Charles of Bourbon at the Battle of Gaeta

Date

1734–1735

Medium

Oil on canvas

Dimensions

176 x 150 cm (framed)

Reference

CVCSC:0300.S

Collection

Naples

Status

Not on Display

In the centre of the composition is Charles III of Bourbon, King of Naples, on horseback, victorious over the Austrian army. With this battle the Kingdom of Naples passed from the Austrian Habsburgs to the Spanish Bourbons. Watching from above is San Gennaro (Saint Januarius), Naples’ patron saint, surrounded by angels, one of whom carries a glass ampule of the saint’s liquified blood. This precious relic is today kept in San Gennaro Cathedral in Naples, where crowds of worshippers gather to witness the blood miraculously transform from solid to liquid.

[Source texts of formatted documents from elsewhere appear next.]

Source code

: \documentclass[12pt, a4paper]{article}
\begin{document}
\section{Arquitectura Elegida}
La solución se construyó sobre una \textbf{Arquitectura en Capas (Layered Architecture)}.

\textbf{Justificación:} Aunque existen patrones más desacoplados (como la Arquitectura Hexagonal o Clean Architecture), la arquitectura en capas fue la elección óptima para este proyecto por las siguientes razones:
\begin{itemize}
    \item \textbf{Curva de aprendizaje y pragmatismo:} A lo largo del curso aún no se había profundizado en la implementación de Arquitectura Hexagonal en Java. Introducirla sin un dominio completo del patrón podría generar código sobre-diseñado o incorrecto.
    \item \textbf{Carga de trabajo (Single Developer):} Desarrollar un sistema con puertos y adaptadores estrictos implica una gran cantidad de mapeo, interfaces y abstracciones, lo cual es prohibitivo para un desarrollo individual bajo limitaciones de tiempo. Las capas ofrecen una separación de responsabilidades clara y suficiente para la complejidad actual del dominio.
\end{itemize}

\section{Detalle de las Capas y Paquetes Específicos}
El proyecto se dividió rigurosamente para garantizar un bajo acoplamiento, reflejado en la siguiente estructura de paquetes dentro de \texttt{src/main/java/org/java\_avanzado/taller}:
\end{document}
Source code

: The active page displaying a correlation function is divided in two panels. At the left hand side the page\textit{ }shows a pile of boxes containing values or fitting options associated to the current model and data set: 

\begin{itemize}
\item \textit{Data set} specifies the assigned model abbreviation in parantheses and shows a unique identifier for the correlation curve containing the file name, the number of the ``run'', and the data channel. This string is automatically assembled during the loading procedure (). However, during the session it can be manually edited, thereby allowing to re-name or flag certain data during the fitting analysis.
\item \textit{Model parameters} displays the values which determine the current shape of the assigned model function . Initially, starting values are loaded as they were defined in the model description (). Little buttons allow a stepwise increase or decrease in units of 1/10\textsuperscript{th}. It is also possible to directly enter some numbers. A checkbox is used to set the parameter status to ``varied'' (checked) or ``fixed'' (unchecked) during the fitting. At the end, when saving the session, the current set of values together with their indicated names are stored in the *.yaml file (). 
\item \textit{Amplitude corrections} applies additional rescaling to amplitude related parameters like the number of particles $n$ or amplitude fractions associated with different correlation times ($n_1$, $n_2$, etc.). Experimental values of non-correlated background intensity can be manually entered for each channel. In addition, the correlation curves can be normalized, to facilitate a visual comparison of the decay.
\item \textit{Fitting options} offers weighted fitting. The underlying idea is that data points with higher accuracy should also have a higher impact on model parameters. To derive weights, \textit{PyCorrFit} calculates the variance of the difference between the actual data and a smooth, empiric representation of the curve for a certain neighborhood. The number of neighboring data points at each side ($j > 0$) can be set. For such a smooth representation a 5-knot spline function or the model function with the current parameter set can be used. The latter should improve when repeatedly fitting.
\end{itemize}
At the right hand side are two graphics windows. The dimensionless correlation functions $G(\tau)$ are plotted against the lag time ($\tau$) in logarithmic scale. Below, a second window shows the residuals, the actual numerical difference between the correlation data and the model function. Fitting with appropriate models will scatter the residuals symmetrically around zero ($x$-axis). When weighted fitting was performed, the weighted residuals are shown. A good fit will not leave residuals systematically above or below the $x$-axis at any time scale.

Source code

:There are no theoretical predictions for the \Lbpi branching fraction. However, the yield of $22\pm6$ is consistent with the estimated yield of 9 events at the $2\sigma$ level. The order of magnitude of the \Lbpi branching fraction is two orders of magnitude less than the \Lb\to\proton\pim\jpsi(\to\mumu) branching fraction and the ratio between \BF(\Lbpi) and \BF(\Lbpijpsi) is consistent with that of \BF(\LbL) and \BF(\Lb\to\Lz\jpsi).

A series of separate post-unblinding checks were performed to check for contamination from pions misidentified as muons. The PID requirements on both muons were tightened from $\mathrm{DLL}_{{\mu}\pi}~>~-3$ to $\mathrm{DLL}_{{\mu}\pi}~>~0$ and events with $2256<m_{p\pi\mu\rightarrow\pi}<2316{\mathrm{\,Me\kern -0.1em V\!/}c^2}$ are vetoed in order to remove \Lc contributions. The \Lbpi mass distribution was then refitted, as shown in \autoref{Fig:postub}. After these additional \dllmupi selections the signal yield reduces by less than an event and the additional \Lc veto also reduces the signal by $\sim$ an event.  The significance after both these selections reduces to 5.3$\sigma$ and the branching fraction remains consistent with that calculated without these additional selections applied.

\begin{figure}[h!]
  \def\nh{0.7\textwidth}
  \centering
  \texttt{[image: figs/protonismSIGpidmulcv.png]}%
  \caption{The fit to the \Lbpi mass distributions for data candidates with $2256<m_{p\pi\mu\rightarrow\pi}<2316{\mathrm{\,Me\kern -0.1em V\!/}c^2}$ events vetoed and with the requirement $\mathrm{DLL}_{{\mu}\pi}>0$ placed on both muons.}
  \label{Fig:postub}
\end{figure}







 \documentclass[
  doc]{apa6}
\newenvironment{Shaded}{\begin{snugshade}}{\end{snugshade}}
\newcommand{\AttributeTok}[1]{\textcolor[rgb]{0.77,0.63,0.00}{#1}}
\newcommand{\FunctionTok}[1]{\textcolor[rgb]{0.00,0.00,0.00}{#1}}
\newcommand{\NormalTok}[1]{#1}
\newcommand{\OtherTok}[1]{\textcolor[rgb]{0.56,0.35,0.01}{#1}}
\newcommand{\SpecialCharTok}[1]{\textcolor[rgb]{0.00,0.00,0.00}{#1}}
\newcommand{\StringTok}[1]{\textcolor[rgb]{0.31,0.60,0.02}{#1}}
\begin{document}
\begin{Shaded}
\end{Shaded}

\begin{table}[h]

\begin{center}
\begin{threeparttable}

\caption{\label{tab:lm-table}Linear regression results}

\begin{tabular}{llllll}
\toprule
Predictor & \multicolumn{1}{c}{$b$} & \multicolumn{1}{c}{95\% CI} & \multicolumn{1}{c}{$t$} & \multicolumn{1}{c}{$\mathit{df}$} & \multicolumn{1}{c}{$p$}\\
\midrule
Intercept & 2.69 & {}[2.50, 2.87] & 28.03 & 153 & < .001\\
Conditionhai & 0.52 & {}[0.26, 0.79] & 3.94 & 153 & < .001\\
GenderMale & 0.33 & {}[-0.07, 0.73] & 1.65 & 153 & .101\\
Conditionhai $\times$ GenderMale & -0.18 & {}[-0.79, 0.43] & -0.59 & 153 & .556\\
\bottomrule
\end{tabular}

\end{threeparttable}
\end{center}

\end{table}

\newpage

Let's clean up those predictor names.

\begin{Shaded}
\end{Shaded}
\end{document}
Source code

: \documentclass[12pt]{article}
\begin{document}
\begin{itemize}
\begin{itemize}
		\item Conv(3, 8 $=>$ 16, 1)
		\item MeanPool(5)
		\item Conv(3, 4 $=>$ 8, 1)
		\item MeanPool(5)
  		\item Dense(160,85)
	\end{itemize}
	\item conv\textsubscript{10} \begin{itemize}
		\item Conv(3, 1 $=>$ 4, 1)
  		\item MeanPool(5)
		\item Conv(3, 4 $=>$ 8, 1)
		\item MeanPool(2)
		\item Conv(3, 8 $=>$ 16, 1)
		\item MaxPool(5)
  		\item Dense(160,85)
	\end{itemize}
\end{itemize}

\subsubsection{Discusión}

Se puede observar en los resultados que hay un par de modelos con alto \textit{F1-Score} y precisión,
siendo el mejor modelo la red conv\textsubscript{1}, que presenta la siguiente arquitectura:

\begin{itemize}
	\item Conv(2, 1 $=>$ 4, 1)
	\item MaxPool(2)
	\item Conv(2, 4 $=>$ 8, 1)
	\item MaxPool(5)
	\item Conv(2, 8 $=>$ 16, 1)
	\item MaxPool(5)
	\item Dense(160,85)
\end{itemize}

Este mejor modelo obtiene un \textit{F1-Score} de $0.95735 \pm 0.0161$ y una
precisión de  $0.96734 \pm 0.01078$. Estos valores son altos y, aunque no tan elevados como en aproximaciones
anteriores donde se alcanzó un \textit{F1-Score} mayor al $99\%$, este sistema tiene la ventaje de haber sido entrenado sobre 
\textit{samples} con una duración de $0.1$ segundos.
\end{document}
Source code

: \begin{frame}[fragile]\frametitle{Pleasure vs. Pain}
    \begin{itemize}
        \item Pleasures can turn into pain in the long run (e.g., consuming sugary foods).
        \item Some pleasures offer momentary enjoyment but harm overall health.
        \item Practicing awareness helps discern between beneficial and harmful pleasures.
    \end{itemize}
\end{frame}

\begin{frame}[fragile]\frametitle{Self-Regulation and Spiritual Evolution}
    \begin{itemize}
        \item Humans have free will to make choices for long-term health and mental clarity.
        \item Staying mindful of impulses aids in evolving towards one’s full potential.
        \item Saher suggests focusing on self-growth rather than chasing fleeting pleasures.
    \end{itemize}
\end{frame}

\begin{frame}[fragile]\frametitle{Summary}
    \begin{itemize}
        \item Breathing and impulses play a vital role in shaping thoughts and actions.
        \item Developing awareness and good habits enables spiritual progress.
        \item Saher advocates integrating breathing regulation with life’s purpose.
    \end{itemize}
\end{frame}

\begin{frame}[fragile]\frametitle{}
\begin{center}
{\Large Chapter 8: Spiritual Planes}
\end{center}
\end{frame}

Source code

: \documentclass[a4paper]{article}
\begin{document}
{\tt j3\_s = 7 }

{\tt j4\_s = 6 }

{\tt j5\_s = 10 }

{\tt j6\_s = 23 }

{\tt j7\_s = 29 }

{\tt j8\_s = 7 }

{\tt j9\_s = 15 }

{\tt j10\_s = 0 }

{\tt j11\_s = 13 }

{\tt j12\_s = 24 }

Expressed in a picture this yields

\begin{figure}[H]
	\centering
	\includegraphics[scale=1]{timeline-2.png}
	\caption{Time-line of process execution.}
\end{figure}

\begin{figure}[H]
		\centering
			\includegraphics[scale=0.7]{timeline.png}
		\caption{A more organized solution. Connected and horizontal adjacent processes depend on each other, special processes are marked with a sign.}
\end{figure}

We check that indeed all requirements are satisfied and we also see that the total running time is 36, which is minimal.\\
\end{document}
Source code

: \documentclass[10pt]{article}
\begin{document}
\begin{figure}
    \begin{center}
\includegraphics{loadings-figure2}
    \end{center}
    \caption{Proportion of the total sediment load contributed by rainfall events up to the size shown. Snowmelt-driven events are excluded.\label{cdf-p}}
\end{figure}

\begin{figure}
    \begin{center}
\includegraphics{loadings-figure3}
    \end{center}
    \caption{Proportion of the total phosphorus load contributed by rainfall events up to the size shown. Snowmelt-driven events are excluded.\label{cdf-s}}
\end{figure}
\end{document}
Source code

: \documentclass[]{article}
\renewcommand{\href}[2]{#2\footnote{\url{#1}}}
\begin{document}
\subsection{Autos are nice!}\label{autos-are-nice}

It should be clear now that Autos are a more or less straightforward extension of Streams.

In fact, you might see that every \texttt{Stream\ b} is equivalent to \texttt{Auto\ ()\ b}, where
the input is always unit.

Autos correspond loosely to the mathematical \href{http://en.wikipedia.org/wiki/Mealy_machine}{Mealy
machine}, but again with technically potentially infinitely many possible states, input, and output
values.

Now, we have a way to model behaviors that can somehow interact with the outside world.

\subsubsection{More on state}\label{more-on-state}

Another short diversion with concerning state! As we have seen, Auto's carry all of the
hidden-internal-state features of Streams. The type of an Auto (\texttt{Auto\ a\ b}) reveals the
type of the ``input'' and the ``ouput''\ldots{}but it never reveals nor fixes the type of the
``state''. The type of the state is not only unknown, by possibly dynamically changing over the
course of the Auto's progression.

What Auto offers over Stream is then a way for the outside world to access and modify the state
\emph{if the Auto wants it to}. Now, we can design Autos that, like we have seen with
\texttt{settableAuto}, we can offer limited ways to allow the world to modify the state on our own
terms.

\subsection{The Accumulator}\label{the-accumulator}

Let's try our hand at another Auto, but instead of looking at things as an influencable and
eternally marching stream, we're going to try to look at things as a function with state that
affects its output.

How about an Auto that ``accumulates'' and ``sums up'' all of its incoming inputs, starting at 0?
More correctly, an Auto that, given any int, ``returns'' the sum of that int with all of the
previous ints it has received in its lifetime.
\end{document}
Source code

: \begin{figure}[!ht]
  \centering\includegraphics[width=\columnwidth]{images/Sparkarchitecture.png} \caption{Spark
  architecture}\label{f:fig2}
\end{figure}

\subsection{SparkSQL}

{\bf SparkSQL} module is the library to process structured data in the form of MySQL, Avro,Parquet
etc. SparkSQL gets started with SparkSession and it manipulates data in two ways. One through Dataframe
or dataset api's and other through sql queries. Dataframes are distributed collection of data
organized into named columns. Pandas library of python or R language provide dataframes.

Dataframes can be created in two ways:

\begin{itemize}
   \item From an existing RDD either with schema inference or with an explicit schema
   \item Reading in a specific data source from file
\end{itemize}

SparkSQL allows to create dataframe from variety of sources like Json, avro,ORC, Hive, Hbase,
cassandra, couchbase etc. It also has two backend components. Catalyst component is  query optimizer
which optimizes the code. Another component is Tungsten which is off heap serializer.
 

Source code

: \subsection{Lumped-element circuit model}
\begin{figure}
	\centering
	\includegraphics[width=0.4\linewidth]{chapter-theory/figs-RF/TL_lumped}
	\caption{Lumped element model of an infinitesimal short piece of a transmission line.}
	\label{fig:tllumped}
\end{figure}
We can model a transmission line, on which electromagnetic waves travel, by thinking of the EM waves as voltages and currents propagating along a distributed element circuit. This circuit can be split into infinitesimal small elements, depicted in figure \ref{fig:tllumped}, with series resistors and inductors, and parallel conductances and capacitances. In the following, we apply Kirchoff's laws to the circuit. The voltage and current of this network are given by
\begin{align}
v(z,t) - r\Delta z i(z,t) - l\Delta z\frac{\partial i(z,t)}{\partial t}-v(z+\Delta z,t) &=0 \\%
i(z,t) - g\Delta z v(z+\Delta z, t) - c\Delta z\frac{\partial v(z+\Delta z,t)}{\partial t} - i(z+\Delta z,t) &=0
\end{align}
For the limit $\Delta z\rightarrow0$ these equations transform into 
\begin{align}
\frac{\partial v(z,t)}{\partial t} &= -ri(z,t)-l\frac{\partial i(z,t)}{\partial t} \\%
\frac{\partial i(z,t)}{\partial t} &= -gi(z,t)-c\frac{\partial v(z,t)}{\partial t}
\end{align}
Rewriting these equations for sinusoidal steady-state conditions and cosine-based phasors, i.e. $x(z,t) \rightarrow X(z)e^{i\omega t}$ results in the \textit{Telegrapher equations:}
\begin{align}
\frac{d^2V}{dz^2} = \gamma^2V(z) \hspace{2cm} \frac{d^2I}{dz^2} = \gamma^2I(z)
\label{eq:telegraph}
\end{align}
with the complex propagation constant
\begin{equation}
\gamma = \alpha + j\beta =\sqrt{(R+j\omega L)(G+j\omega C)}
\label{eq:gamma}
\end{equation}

According to legend, the failure of the blood to liquefy signals war, disease, or other disaster.

This picture is a sketch, known as bozzetto, or more likely the autograph replica of one of Solimena’s most important royal commissions of the period, and it is one of the very few works intimately related to that commission to survive. In May 1734, King Philip V of Spain ceded his sovereignty over the Kingdoms of Naples and Sicily to his young son Charles. On 6th August of the same year the new king Charles defeated the Austrian army at the fortress of Gaeta, definitively decreeing the passage of the two Kingdoms after more than two centuries of viceroyalty from the Habsburgs to the Bourbons. To commemorate this crucial victory, the king commissioned the foremost Neapolitan artist of the moment, Francesco Solimena, to paint a large painting to be placed in the Viceroys’ hall behind the throne in the Royal Palace in Naples. A letter dated 24 September 1735 from Solimena himself to the architect Filippo Juvarra shows that the painter had already completed the large painting, together with two other identical smaller versions, and a ‘life-size’ portrait of His Majesty.

The large painting was probably destroyed in 1799, or in the early nineteenth century, during the French domination over the Neapolitan Kingdom, while this smaller replica was donated by King Charles of Bourbon to the Major Butler and his tutor, Jose Manuel de Benavides y Aragón, a Spanish diplomat and statesman of noble fame. Subsequently, the painting passed by right of descent to the widow of the Duke of Medinaceli and Santisteban, the Duchess of Tarifa and Denia; it was acquired in the early twentieth century by the Marquis of Rafal. In 2002, it passed at a Christie’s auction in London and then was purchased by Peter Moore Foundation, now in Compton Verney.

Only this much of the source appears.